Skipper allays fears he will not join the side amid a hectic playing schedule.
Captain Michael Clarke is confident the chronic back problem that has hampered him for years will not keep him out of Australia’s upcoming one-day series in India.
Clarke arrived back in Sydney late Wednesday after a gruelling England tour that saw Australia humbled 3-0 in the Test series before they bounced back to win the one-day international series 2-1.
His back flared up again before the final ODI in Southampton and Clarke said he would consult team physiotherapist Alex Kountouris and probably undergo scans, but remained hopeful he could go to India.
“No doubt it’s quite stiff and sore,” he told reporters at Sydney airport.
“But I’ll be guided by the experts on what I need to do now to try and get myself as fit as I can be.
“I would certainly like to go and continue to play. I’m enjoying my cricket at the moment.”
“It was a good win for us in the ODI series and we need to keep that momentum going,” he added. “The last couple of weeks were a good start and (I) hope we can keep that going in India.”
Australia are due to play seven ODIs and one Twenty20 international in India. The T20 game, which kicks off the tour, is on October 10 in Rajkot.
The squad is yet to be announced but The Sydney Morning Herald said veteran wicketkeeper Brad Haddin was in line for a recall after Matthew Wade had a lean tour of England.

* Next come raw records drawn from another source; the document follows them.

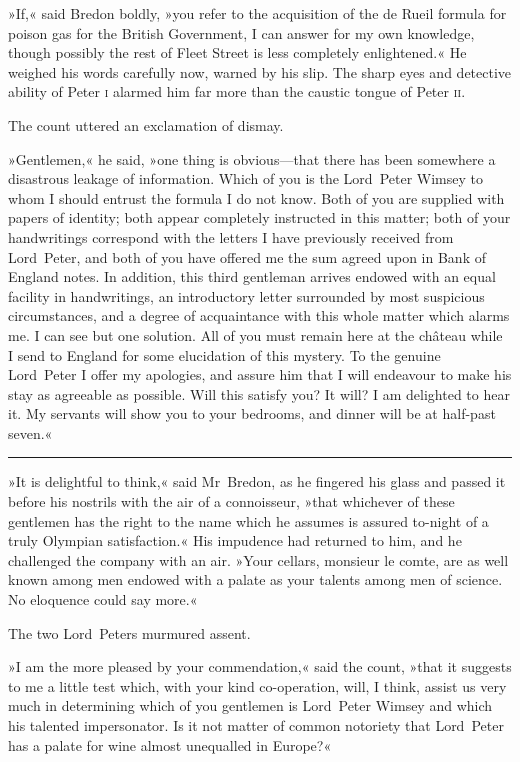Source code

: »If,« said Bredon boldly, »you refer to the acquisition of the de Rueil formula for poison gas for the British Government, I can answer for my own knowledge, though possibly the rest of Fleet Street is less completely enlightened.« He weighed his words carefully now, warned by his slip. The sharp eyes and detective ability of Peter \textsc{i} alarmed him far more than the caustic tongue of Peter \textsc{ii}.

The count uttered an exclamation of dismay.

»Gentlemen,« he said, »one thing is obvious—that there has been somewhere a disastrous leakage of information. Which of you is the Lord~Peter Wimsey to whom I should entrust the formula I do not know. Both of you are supplied with papers of identity; both appear completely instructed in this matter; both of your handwritings correspond with the letters I have previously received from Lord~Peter, and both of you have offered me the sum agreed upon in Bank of England notes. In addition, this third gentleman arrives endowed with an equal facility in handwritings, an introductory letter surrounded by most suspicious circumstances, and a degree of acquaintance with this whole matter which alarms me. I can see but one solution. All of you must remain here at the château while I send to England for some elucidation of this mystery. To the genuine Lord~Peter I offer my apologies, and assure him that I will endeavour to make his stay as agreeable as possible. Will this satisfy you? It will? I am delighted to hear it. My servants will show you to your bedrooms, and dinner will be at half-past seven.«

\noindent\hfil\rule{0.5\textwidth}{.4pt}\hfil 

»It is delightful to think,« said Mr~Bredon, as he fingered his glass and passed it before his nostrils with the air of a connoisseur, »that whichever of these gentlemen has the right to the name which he assumes is assured to-night of a truly Olympian satisfaction.« His impudence had returned to him, and he challenged the company with an air. »Your cellars, monsieur le comte, are as well known among men endowed with a palate as your talents among men of science. No eloquence could say more.«

The two Lord~Peters murmured assent.

»I am the more pleased by your commendation,« said the count, »that it suggests to me a little test which, with your kind co-operation, will, I think, assist us very much in determining which of you gentlemen is Lord~Peter Wimsey and which his talented impersonator. Is it not matter of common notoriety that Lord~Peter has a palate for wine almost unequalled in Europe?«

Haddin, 35, was brought back into the Test side in place of Wade for the Ashes to serve as Clarke’s vice-captain and he broke Rod Marsh’s 30-year-old record for the most dismissals in a series, but he was not in the one-day team.
Before the final Test at the Oval he signalled a desire to play in the 2015 World Cup in Australia.
Clarke insisted a lot of positives came out of the England tour, despite the Ashes disappointment. But he would not be drawn on where Australia needed to improve for the return series starting in November.
“I don’t think it’s right to go into specifics, we just have to play better cricket more consistently,” he said.
“In patches we played some really good cricket but over a five-Test series you’ve got to be at your best consistently throughout the whole time and we just didn’t quite do that.”